2009-06-09 Thread Igor Vaynberg
seems your quickstart is not a quickstart - eg its missing the Start
launcher usually found in src/test/java of the quickstart
archetype/project.

-igor

On Tue, Jun 9, 2009 at 2:09 AM, Matt Shannonmshannon.wic...@gmail.com wrote:
 Hi,

 First time poster, but have been lurking for a few crazy months trying to
 learn and develop with this technology.  I'm prototyping a wicket app for
 work, and have been extremely impressed with this framework and also the
 support and information that can be found on these mailing lists.

 The one component in wicket I have found that seems most difficult to
 leverage in an AJAX / dynamic on demand nature seems to be the tree
 component.
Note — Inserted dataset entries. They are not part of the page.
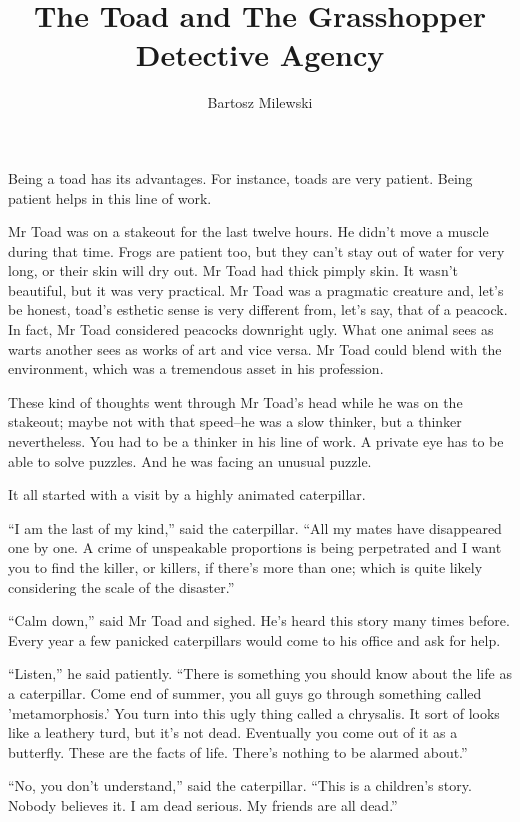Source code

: \documentclass{memoir}
\author{Bartosz Milewski}
\title{The Toad and The Grasshopper Detective Agency}
\date{}
\begin{document}
\maketitle{}



Being a toad has its advantages. For instance, toads are very patient. Being patient helps in this line of work. 

Mr Toad was on a stakeout for the last twelve hours. He didn't move a muscle during that time. Frogs are patient too, but they can't stay out of water for very long, or their skin will dry out. Mr Toad had thick pimply skin. It wasn't beautiful, but it was very practical. Mr Toad was a pragmatic creature and, let's be honest, toad's esthetic sense is very different from, let's say, that of a peacock. In fact, Mr Toad considered peacocks downright ugly. What one animal sees as warts another sees as works of art and vice versa. Mr Toad could blend with the environment, which was a tremendous asset in his profession.

These kind of thoughts went through Mr Toad's head while he was on the stakeout; maybe not with that speed--he was a slow thinker, but a thinker nevertheless. You had to be a thinker in his line of work. A private eye has to be able to solve puzzles. And he was facing an unusual puzzle. 

It all started with a visit by a highly animated caterpillar. 

``I am the last of my kind,'' said the caterpillar. ``All my mates have disappeared one by one. A crime of unspeakable proportions is being perpetrated and I want you to find the killer, or killers, if there's more than one; which is quite likely considering the scale of the disaster.''

``Calm down,'' said Mr Toad and sighed. He's heard this story many times before. Every year a few panicked caterpillars would come to his office and ask for help.

``Listen,'' he said patiently. ``There is something you should know about the life as a caterpillar. Come end of summer, you all guys go through something called 'metamorphosis.' You turn into this ugly thing called a chrysalis. It sort of looks like a leathery turd, but it's not dead. Eventually you come out of it as a butterfly. These are the facts of life. There's nothing to be alarmed about.''

``No, you don't understand,'' said the caterpillar. ``This is a children's story. Nobody believes it. I am dead serious. My friends are all dead.''
\end{document}

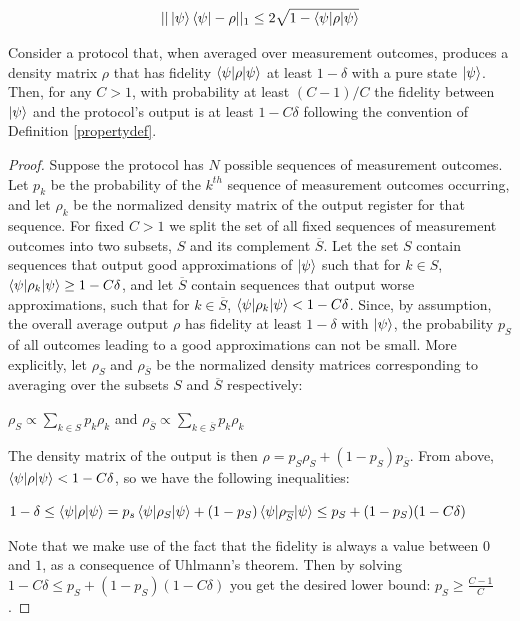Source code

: \documentclass[12pt]{dalthesis}
\begin{document}
\begin{equation}
\label{Fuchs2}
||\ket{\psi} \bra{\psi} - \rho ||_1 \leq 2\sqrt{1 - \braket{\psi | \rho | \psi}}
\end{equation}

\begin{lemma}
\label{lemma5.4}
Consider a protocol that, when averaged over measurement outcomes, produces a density matrix $\rho$ that has fidelity $\braket{\psi | \rho | \psi}$ at least $1 - \delta$ with a pure state $\ket{\psi}$. Then, for any $C > 1$, with probability at least $(C-1)/C$ the fidelity between $\ket{\psi}$ and the protocol's output is at least $1 - C\delta$ following the convention of Definition \ref{propertydef}.
\end{lemma}

\begin{proof}
Suppose the protocol has $N$ possible sequences of measurement outcomes. Let $p_k$ be the probability of the $k^{th}$ sequence of measurement outcomes occurring, and let $\rho_k$ be the normalized density matrix of the output register for that sequence.
For fixed $C > 1$ we split the set of all fixed sequences of measurement outcomes into two subsets, $S$ and its complement $\overline{S}$. Let the set $S$ contain sequences that output good approximations of $\ket{\psi}$ such that for $k \in S$, $\braket{\psi | \rho_k | \psi} \geq 1 - C \delta$, and let $\overline{S}$ contain sequences that output worse approximations, such that for $k \in \overline{S}$, $\braket{\psi | \rho_k | \psi} < 1 - C \delta$. Since, by assumption, the overall average output $\rho$ has fidelity at least $1 - \delta$ with $\ket{\psi}$, the probability $p_S$ of all outcomes leading to a good approximations can not be small. More explicitly, let $\rho_S$ and $\rho_{\overline{S}}$ be the normalized density matrices corresponding to averaging over the subsets $S$ and $\overline{S}$ respectively:
\begin{center}
$\rho_S \propto \sum\limits_{k \in S} p_k \rho_k$ and $\rho_{\overline{S}} \propto \sum\limits_{k \in \overline{S}} p_k \rho_k$
\end{center}
The density matrix of the output is then $\rho = p_S \rho_S + (1 - p_S)p_{\overline{S}}$. From above, $\braket{\psi | \rho | \psi} < 1 - C \delta$, so we have the following inequalities:
\begin{center}
$1 - \delta \leq \braket{\psi | \rho | \psi} = p_s \braket{\psi | \rho_S | \psi} + (1 - p_S) \braket{\psi | \rho_{\overline{S}} | \psi} \leq p_S + (1 - p_S)(1 - C \delta)$
\end{center}
Note that we make use of the fact that the fidelity is always a value between $0$ and $1$, as a consequence of Uhlmann's theorem. Then by solving $1 - C \delta \leq p_S + (1 - p_S)(1 - C \delta)$ you get the desired lower bound: $p_S \geq \frac{C-1}{C}$.


\end{proof}
\end{document}

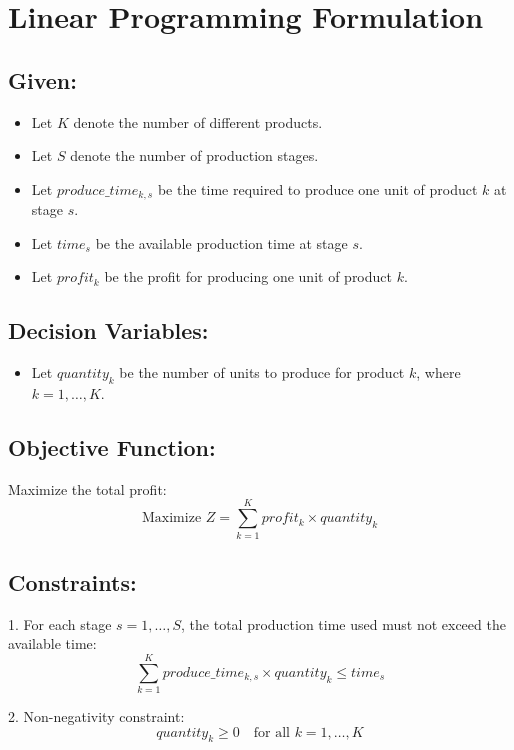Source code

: \documentclass{article}
\begin{document}
\section*{Linear Programming Formulation}

\subsection*{Given:}
\begin{itemize}
    \item Let $K$ denote the number of different products.
    \item Let $S$ denote the number of production stages.
    \item Let $produce\_time_{k, s}$ be the time required to produce one unit of product $k$ at stage $s$.
    \item Let $time_{s}$ be the available production time at stage $s$.
    \item Let $profit_{k}$ be the profit for producing one unit of product $k$.
\end{itemize}

\subsection*{Decision Variables:}
\begin{itemize}
    \item Let $quantity_{k}$ be the number of units to produce for product $k$, where $k = 1, \ldots, K$.
\end{itemize}

\subsection*{Objective Function:}
Maximize the total profit:
\[
\text{Maximize } Z = \sum_{k=1}^{K} profit_{k} \times quantity_{k}
\]

\subsection*{Constraints:}
1. For each stage $s = 1, \ldots, S$, the total production time used must not exceed the available time:
\[
\sum_{k=1}^{K} produce\_time_{k, s} \times quantity_{k} \leq time_{s}
\]

2. Non-negativity constraint:
\[
quantity_{k} \geq 0 \quad \text{for all } k = 1, \ldots, K
\]
\end{document}
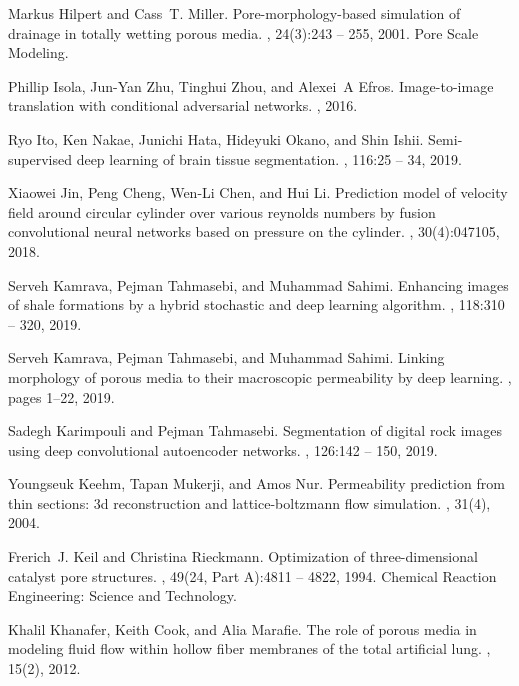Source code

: \documentclass{article}
\begin{document}
\begin{thebibliography}{10}
Markus Hilpert and Cass~T. Miller.
\newblock Pore-morphology-based simulation of drainage in totally wetting
  porous media.
, 24(3):243 -- 255, 2001.
\newblock Pore Scale Modeling.

Phillip Isola, Jun-Yan Zhu, Tinghui Zhou, and Alexei~A Efros.
\newblock Image-to-image translation with conditional adversarial networks.
, 2016.

Ryo Ito, Ken Nakae, Junichi Hata, Hideyuki Okano, and Shin Ishii.
\newblock Semi-supervised deep learning of brain tissue segmentation.
, 116:25 -- 34, 2019.

Xiaowei Jin, Peng Cheng, Wen-Li Chen, and Hui Li.
\newblock Prediction model of velocity field around circular cylinder over
  various reynolds numbers by fusion convolutional neural networks based on
  pressure on the cylinder.
, 30(4):047105, 2018.

Serveh Kamrava, Pejman Tahmasebi, and Muhammad Sahimi.
\newblock Enhancing images of shale formations by a hybrid stochastic and deep
  learning algorithm.
, 118:310 -- 320, 2019.

Serveh Kamrava, Pejman Tahmasebi, and Muhammad Sahimi.
\newblock Linking morphology of porous media to their macroscopic permeability
  by deep learning.
, pages 1--22, 2019.

Sadegh Karimpouli and Pejman Tahmasebi.
\newblock Segmentation of digital rock images using deep convolutional
  autoencoder networks.
, 126:142 -- 150, 2019.

Youngseuk Keehm, Tapan Mukerji, and Amos Nur.
\newblock Permeability prediction from thin sections: 3d reconstruction and
  lattice-boltzmann flow simulation.
, 31(4), 2004.

Frerich~J. Keil and Christina Rieckmann.
\newblock Optimization of three-dimensional catalyst pore structures.
, 49(24, Part A):4811 -- 4822,
  1994.
\newblock Chemical Reaction Engineering: Science and Technology.

Khalil Khanafer, Keith Cook, and Alia Marafie.
\newblock The role of porous media in modeling fluid flow within hollow fiber
  membranes of the total artificial lung.
, 15(2), 2012.


\end{thebibliography}
\end{document}

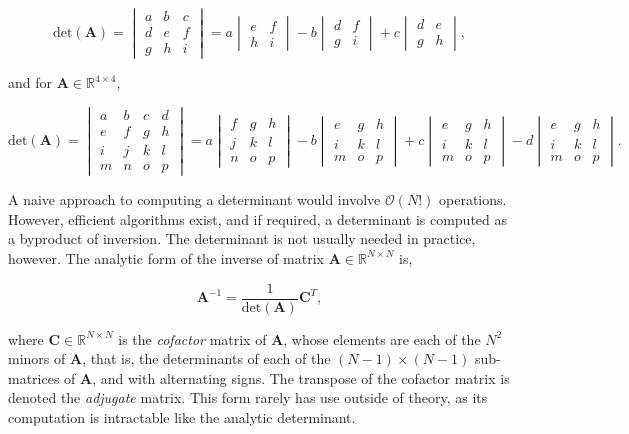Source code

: \documentclass[11pt]{amsart}
\begin{document}
$$
\text{det}(\mathbf{A}) =
\begin{vmatrix}
a&b&c\\
d&e&f\\
g&h&i
\end{vmatrix} =
a\begin{vmatrix}
e&f\\
h&i
\end{vmatrix} -
b\begin{vmatrix}
d&f\\
g&i
\end{vmatrix} +
c\begin{vmatrix}
d&e\\
g&h
\end{vmatrix},
$$

and for $\mathbf{A} \in \mathbb{R}^{4 \times 4}$,

$$
\text{det}(\mathbf{A}) =
\begin{vmatrix}
a&b&c&d\\
e&f&g&h\\
i&j&k&l\\
m&n&o&p
\end{vmatrix} =
a\begin{vmatrix}
f&g&h\\
j&k&l\\
n&o&p
\end{vmatrix} -
b\begin{vmatrix}
e&g&h\\
i&k&l\\
m&o&p
\end{vmatrix} +
c\begin{vmatrix}
e&g&h\\
i&k&l\\
m&o&p
\end{vmatrix} -
d\begin{vmatrix}
e&g&h\\
i&k&l\\
m&o&p
\end{vmatrix}.
$$

A naive approach to computing a determinant would involve $\mathcal{O}(N!)$ operations. However, efficient algorithms exist, and if required, a determinant is computed as a byproduct of inversion. The determinant is not usually needed in practice, however. The analytic form of the inverse of matrix $\mathbf{A} \in \mathbb{R}^{N \times N}$ is,

$$\mathbf{A}^{-1} = \frac{1}{\text{det}(\mathbf{A})}\mathbf{C}^{T},$$

where $\mathbf{C} \in \mathbb{R}^{N \times N}$ is the \emph{cofactor} matrix of $\mathbf{A}$, whose elements are each of the $N^2$ minors of $\mathbf{A}$, that is, the determinants of each of the $(N - 1) \times (N - 1)$ sub-matrices of $\mathbf{A}$, and with alternating signs. The transpose of the cofactor matrix is denoted the \emph{adjugate} matrix. This form rarely has use outside of theory, as its computation is intractable like the analytic determinant.
\end{document}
I've hobbled together a dynamic tree leveraging bits and pieces
 of other peoples work (mostly from this mailing list).  The tree seems to
 work ok, but I have run in to a strange performance issue on firefox when
 attempting to collapse a node.

 Firefox has serious performance issues when collapsing nodes with a
 semi-large number of children (e.g. 100+ children).

 I've attached a quickstart that demonstrates the issue (Firefox 3.0.10).

 The collapse performance issue does not appear to affect IE6.

 I would be interested to see if anyone can conform this issue (based on the
 attached quickstart), and suggest a mechanism that may combat this.

 In my 'real' application, my nodes have real detachable models associated
 with each tree node.

 cheers

 Matt.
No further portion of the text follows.